## [What to work on]
Lines in the data below that contain the word "Runs" are to be copied.

-------- Information provided

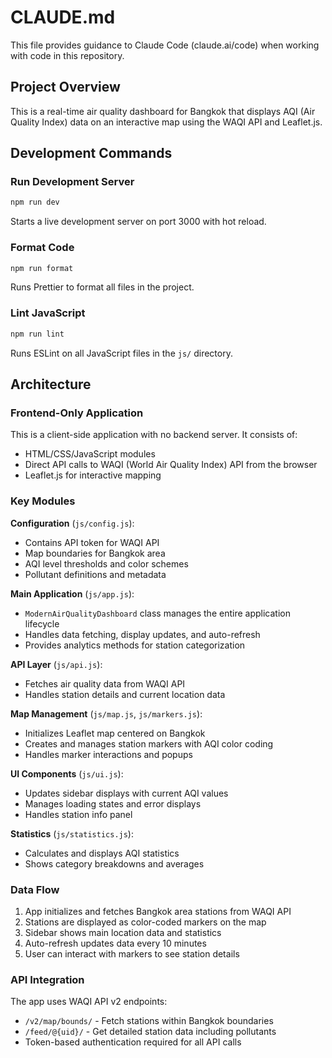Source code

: # CLAUDE.md

This file provides guidance to Claude Code (claude.ai/code) when working with code in this repository.

## Project Overview
This is a real-time air quality dashboard for Bangkok that displays AQI (Air Quality Index) data on an interactive map using the WAQI API and Leaflet.js.

## Development Commands

### Run Development Server
```bash
npm run dev
```
Starts a live development server on port 3000 with hot reload.

### Format Code
```bash
npm run format
```
Runs Prettier to format all files in the project.

### Lint JavaScript
```bash
npm run lint
```
Runs ESLint on all JavaScript files in the `js/` directory.

## Architecture

### Frontend-Only Application
This is a client-side application with no backend server. It consists of:
- HTML/CSS/JavaScript modules
- Direct API calls to WAQI (World Air Quality Index) API from the browser
- Leaflet.js for interactive mapping

### Key Modules

**Configuration** (`js/config.js`):
- Contains API token for WAQI API
- Map boundaries for Bangkok area
- AQI level thresholds and color schemes
- Pollutant definitions and metadata

**Main Application** (`js/app.js`):
- `ModernAirQualityDashboard` class manages the entire application lifecycle
- Handles data fetching, display updates, and auto-refresh
- Provides analytics methods for station categorization

**API Layer** (`js/api.js`):
- Fetches air quality data from WAQI API
- Handles station details and current location data

**Map Management** (`js/map.js`, `js/markers.js`):
- Initializes Leaflet map centered on Bangkok
- Creates and manages station markers with AQI color coding
- Handles marker interactions and popups

**UI Components** (`js/ui.js`):
- Updates sidebar displays with current AQI values
- Manages loading states and error displays
- Handles station info panel

**Statistics** (`js/statistics.js`):
- Calculates and displays AQI statistics
- Shows category breakdowns and averages

### Data Flow
1. App initializes and fetches Bangkok area stations from WAQI API
2. Stations are displayed as color-coded markers on the map
3. Sidebar shows main location data and statistics
4. Auto-refresh updates data every 10 minutes
5. User can interact with markers to see station details

### API Integration
The app uses WAQI API v2 endpoints:
- `/v2/map/bounds/` - Fetch stations within Bangkok boundaries
- `/feed/@{uid}/` - Get detailed station data including pollutants
- Token-based authentication required for all API calls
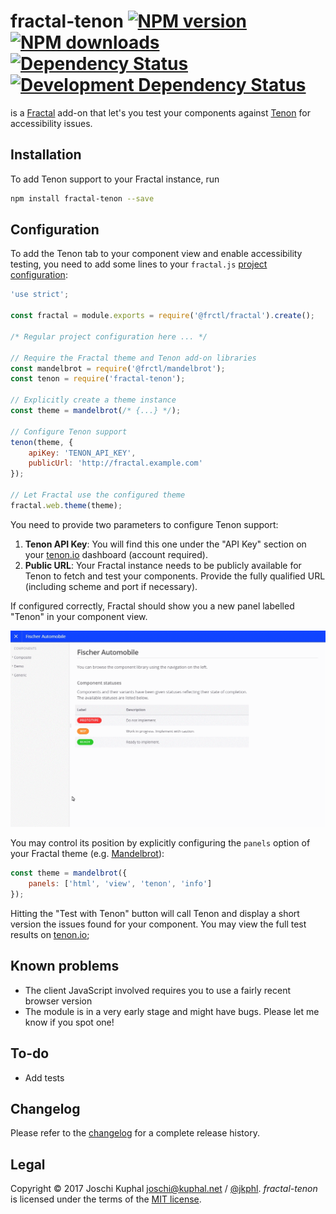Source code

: fractal-tenon [![NPM version][npm-image]][npm-url] [![NPM downloads][npm-downloads]][npm-url] [![Dependency Status][depstat-image]][depstat-url] [![Development Dependency Status][devdepstat-image]][devdepstat-url]
======================================================================================================================================================================================================================================================================================================================

is a [Fractal](http://fractal.build) add-on that let's you test your components against [Tenon](https://tenon.io) for accessibility issues.

Installation
------------

To add Tenon support to your Fractal instance, run

```bash
npm install fractal-tenon --save
```

Configuration
-------------

To add the Tenon tab to your component view and enable accessibility testing, you need to add some lines to your `fractal.js` [project configuration](http://fractal.build/guide/project-settings):

```js
'use strict';

const fractal = module.exports = require('@frctl/fractal').create();

/* Regular project configuration here ... */

// Require the Fractal theme and Tenon add-on libraries
const mandelbrot = require('@frctl/mandelbrot');
const tenon = require('fractal-tenon');

// Explicitly create a theme instance
const theme = mandelbrot(/* {...} */);

// Configure Tenon support
tenon(theme, {
    apiKey: 'TENON_API_KEY',
    publicUrl: 'http://fractal.example.com'
});

// Let Fractal use the configured theme
fractal.web.theme(theme);
```

You need to provide two parameters to configure Tenon support:

1. **Tenon API Key**: You will find this one under the "API Key" section on your [tenon.io](https://tenon.io) dashboard (account required).
2. **Public URL**: Your Fractal instance needs to be publicly available for Tenon to fetch and test your components. Provide the fully qualified URL (including scheme and port if necessary).

If configured correctly, Fractal should show you a new panel labelled "Tenon" in your component view.

![Tenon panel in Fractal](docs/fractal-tenon.gif)

You may control its position by explicitly configuring the `panels` option of your Fractal theme (e.g. [Mandelbrot](http://fractal.build/guide/web/default-theme)):

```js
const theme = mandelbrot({
    panels: ['html', 'view', 'tenon', 'info']
});
```

Hitting the "Test with Tenon" button will call Tenon and display a short version the issues found for your component. You may view the full test results on [tenon.io](https://tenon.io);

Known problems
--------------

* The client JavaScript involved requires you to use a fairly recent browser version
* The module is in a very early stage and might have bugs. Please let me know if you spot one!

To-do
-----

* Add tests


Changelog
---------

Please refer to the [changelog](CHANGELOG.md) for a complete release history.


Legal
-----
Copyright © 2017 Joschi Kuphal <joschi@kuphal.net> / [@jkphl](https://twitter.com/jkphl). *fractal-tenon* is licensed under the terms of the [MIT license](N:/sevensix/data/fractalTYPO3/LICENSE.txt).


[npm-url]: https://npmjs.org/package/fractal-tenon
[npm-image]: https://badge.fury.io/js/fractal-tenon.svg
[npm-downloads]: https://img.shields.io/npm/dm/fractal-tenon.svg

[travis-url]: http://travis-ci.org/jkphl/fractal-tenon
[travis-image]: https://secure.travis-ci.org/jkphl/fractal-tenon.svg

[coveralls-url]: https://coveralls.io/r/jkphl/fractal-tenon
[coveralls-image]: https://img.shields.io/coveralls/jkphl/fractal-tenon.svg

[depstat-url]: https://david-dm.org/jkphl/fractal-tenon#info=dependencies
[depstat-image]: https://david-dm.org/jkphl/fractal-tenon.svg
[devdepstat-url]: https://david-dm.org/jkphl/fractal-tenon#info=devDependencies
[devdepstat-image]: https://david-dm.org/jkphl/fractal-tenon/dev-status.svg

----------------

## [Solution to this task]
Runs Prettier to format all files in the project.
Runs ESLint on all JavaScript files in the `js/` directory.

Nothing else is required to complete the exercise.